1. Create a directory for packages and download app-protect:

   ```shell
   mkdir -p /offline/packages
   cd /offline/packages
   apt-get update

   apt-get download $(apt-cache depends --recurse --no-recommends --no-suggests --no-conflicts --no-breaks --no-replaces --no-enhances app-protect | grep "^\w" | sort -u)
   ```

### Transfer the packages

After you've downloaded the package files in your connected environment, transfer the `packages` directory to your disconnected environment using a method that works for you, such as a USB drive, SCP, or rsync.

### Install the packages

In the disconnected environment, install the packages:

- For Alpine Linux

   ```shell
   cd /offline/packages
   apk add --allow-untrusted app-protect*.apk nginx-plus*.apk
   ```

- For Amazon Linux 2023, RHEL 9, Rocky Linux 9

   ```shell
   cd /offline
   dnf localinstall -y *.rpm
   ```

- For Debian, Ubuntu

   ```shell
   cd /offline
   dpkg -i *.deb
   ```

- For Oracle Linux, RHEL 8, Rocky Linux 8

   ```shell
   sudo yum localinstall /offline/packages/*.rpm
   ```

---

## Configure license reporting for disconnected environments

By default, NGINX Plus automatically reports license usage to the F5 licensing endpoint, and additional configuration is not required in connected environments. However, manual configuration becomes necessary in disconnected environments. Use NGINX Instance Manager for usage reporting or use a custom path for the license file. Configuration can be done in the [`mgmt {}`](https://nginx.org/en/docs/ngx_mgmt_module.html) block of the NGINX Plus configuration file (`/etc/nginx/nginx.conf`).

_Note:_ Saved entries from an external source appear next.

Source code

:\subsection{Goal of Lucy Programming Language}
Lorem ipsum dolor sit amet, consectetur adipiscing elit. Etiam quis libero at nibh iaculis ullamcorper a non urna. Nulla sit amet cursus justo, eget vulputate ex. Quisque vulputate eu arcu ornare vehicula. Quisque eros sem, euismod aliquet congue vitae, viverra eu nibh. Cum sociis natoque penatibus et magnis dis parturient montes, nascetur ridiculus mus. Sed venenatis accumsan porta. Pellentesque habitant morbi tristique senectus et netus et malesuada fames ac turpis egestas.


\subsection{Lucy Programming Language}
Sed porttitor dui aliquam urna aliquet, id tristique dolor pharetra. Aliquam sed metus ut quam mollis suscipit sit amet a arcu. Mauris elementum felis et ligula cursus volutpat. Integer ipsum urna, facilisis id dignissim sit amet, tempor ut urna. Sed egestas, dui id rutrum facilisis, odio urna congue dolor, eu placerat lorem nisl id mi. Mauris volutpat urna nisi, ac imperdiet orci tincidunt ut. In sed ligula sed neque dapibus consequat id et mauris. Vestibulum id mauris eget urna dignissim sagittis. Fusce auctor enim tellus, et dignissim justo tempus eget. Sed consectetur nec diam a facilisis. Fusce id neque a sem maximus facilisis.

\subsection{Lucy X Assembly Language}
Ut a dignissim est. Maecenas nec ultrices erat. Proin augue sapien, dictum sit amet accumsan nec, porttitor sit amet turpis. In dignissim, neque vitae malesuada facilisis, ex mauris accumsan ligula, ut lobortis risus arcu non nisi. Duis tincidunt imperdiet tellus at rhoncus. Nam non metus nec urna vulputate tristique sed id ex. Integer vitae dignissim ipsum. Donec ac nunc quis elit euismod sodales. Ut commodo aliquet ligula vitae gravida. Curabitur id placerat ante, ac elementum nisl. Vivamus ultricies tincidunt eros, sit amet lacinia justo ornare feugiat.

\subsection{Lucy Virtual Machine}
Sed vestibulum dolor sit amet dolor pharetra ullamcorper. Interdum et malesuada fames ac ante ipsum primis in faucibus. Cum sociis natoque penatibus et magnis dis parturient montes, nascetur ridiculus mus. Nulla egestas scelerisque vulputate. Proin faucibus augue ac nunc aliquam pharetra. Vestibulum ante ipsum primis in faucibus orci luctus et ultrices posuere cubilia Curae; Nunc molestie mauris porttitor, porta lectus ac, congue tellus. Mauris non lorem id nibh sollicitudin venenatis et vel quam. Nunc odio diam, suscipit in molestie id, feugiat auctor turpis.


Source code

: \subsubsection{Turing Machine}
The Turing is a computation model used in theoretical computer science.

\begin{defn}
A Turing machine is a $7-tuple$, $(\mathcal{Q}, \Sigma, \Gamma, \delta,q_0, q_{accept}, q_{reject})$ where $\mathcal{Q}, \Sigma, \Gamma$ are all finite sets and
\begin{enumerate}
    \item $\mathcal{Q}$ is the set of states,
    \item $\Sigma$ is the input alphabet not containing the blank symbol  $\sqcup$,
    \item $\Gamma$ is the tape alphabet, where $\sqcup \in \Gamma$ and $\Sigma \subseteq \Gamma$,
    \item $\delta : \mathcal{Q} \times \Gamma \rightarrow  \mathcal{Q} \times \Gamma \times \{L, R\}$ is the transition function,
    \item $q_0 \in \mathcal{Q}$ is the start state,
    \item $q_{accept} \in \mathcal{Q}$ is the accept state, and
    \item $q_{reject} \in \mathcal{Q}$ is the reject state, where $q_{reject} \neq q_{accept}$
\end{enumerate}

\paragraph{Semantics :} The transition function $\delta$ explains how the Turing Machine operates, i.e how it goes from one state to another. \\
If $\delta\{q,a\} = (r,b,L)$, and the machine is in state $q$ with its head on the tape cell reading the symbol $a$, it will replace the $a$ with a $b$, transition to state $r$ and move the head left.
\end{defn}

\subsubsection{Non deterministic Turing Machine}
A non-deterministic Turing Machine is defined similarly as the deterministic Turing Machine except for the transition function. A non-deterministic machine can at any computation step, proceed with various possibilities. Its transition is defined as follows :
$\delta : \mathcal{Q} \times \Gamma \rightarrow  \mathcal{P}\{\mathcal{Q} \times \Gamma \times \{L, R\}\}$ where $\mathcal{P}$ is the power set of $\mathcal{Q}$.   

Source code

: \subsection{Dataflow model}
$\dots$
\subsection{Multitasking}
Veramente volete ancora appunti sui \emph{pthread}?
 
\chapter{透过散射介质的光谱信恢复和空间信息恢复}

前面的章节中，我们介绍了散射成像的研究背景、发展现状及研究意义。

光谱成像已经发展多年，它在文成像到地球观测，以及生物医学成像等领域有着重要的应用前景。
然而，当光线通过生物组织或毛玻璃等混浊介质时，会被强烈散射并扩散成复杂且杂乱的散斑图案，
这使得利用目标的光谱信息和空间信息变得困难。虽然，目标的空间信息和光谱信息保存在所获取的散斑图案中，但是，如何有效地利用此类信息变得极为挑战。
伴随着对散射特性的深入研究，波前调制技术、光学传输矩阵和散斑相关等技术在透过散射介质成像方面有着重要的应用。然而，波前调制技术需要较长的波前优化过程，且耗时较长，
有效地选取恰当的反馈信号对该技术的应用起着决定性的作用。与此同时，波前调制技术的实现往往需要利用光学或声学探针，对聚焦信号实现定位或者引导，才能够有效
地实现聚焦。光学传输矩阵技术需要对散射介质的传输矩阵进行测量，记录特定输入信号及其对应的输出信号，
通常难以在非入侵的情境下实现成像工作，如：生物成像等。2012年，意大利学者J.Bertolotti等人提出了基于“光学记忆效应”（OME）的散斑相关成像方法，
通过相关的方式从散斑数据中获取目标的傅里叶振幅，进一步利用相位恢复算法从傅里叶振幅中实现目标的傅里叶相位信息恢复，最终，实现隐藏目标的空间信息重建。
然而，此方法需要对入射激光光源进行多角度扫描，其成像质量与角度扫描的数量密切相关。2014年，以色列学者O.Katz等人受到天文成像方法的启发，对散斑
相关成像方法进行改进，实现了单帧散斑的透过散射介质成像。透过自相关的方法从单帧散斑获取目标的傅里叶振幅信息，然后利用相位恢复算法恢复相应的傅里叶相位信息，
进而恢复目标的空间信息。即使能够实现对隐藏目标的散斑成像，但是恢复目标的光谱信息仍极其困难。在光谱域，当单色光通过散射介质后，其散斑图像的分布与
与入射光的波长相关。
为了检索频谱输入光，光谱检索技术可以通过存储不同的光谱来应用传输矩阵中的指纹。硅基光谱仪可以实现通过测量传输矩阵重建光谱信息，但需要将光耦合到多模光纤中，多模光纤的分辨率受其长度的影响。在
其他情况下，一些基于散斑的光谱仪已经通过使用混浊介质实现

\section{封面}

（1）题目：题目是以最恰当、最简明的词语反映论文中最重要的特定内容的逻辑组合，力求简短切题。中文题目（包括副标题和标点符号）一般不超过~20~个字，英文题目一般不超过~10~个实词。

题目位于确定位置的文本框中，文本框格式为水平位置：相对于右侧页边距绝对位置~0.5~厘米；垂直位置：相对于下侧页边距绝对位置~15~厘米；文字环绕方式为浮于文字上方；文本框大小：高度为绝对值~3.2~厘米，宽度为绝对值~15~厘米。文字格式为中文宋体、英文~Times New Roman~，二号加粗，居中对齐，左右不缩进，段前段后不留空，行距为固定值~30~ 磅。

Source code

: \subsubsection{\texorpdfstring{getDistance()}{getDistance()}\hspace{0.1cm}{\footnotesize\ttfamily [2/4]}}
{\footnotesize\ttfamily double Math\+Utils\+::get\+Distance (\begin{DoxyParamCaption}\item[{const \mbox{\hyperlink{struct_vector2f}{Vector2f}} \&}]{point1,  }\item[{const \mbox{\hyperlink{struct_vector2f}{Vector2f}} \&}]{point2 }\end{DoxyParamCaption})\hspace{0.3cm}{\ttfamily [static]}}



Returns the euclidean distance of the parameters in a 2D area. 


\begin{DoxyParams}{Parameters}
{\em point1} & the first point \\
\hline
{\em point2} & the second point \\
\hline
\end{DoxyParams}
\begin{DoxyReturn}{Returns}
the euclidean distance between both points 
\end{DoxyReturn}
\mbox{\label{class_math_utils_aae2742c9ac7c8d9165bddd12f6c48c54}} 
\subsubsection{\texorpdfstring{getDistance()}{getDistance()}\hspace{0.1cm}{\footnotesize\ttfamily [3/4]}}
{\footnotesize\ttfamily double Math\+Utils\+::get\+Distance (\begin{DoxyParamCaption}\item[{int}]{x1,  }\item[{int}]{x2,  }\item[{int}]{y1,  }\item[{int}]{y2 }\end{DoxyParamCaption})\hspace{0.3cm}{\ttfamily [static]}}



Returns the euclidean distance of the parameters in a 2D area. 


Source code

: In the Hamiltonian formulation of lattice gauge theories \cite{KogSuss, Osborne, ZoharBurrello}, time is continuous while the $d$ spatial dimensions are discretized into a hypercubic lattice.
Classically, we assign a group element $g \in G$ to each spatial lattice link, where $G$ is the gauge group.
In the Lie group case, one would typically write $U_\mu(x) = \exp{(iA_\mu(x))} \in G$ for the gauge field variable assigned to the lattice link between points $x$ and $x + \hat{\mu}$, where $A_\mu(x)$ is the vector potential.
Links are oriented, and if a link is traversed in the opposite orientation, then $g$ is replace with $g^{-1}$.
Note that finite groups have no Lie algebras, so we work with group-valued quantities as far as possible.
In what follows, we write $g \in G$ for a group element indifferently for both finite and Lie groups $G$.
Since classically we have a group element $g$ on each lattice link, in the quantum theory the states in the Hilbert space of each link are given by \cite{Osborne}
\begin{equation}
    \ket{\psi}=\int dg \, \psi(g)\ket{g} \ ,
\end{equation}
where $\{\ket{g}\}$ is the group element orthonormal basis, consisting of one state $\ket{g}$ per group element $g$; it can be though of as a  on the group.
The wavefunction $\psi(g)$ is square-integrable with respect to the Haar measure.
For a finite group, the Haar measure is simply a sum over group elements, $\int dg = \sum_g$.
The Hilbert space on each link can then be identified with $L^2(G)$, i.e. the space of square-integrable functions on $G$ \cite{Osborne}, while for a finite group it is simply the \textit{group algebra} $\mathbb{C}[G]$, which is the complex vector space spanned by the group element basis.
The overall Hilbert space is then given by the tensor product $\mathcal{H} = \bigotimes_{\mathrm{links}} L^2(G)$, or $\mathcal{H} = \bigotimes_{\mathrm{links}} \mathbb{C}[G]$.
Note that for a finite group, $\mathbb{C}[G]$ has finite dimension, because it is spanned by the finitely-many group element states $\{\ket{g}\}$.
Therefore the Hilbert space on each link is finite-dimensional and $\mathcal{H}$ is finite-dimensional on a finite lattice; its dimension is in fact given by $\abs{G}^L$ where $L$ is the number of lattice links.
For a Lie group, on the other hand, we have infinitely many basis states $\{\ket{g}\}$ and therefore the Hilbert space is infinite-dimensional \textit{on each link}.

For more information, see [About Subscription Licenses](/solutions/about-subscription-licenses.md).

## Download Docker images

After pulling or building Docker images in a connected environment, you can save them to `.tar` files:

   ```shell
   docker save -o waf-enforcer.tar waf-enforcer:
   docker save -o waf-config-mgr.tar waf-config-mgr:
   # Optional, if using IP intelligence
   docker save -o waf-ip-intelligence.tar waf-ip-intelligence:
   ```

You can then transfer the files and load the images in your disconnected environment:

   ```shell
   docker load -i waf-enforcer.tar
   docker load -i waf-config-mgr.tar
   # Optional, if using IP intelligence
   docker load -i waf-ip-intelligence.tar
   ```

Ensure your Docker Compose files use the tagged images you've transferred.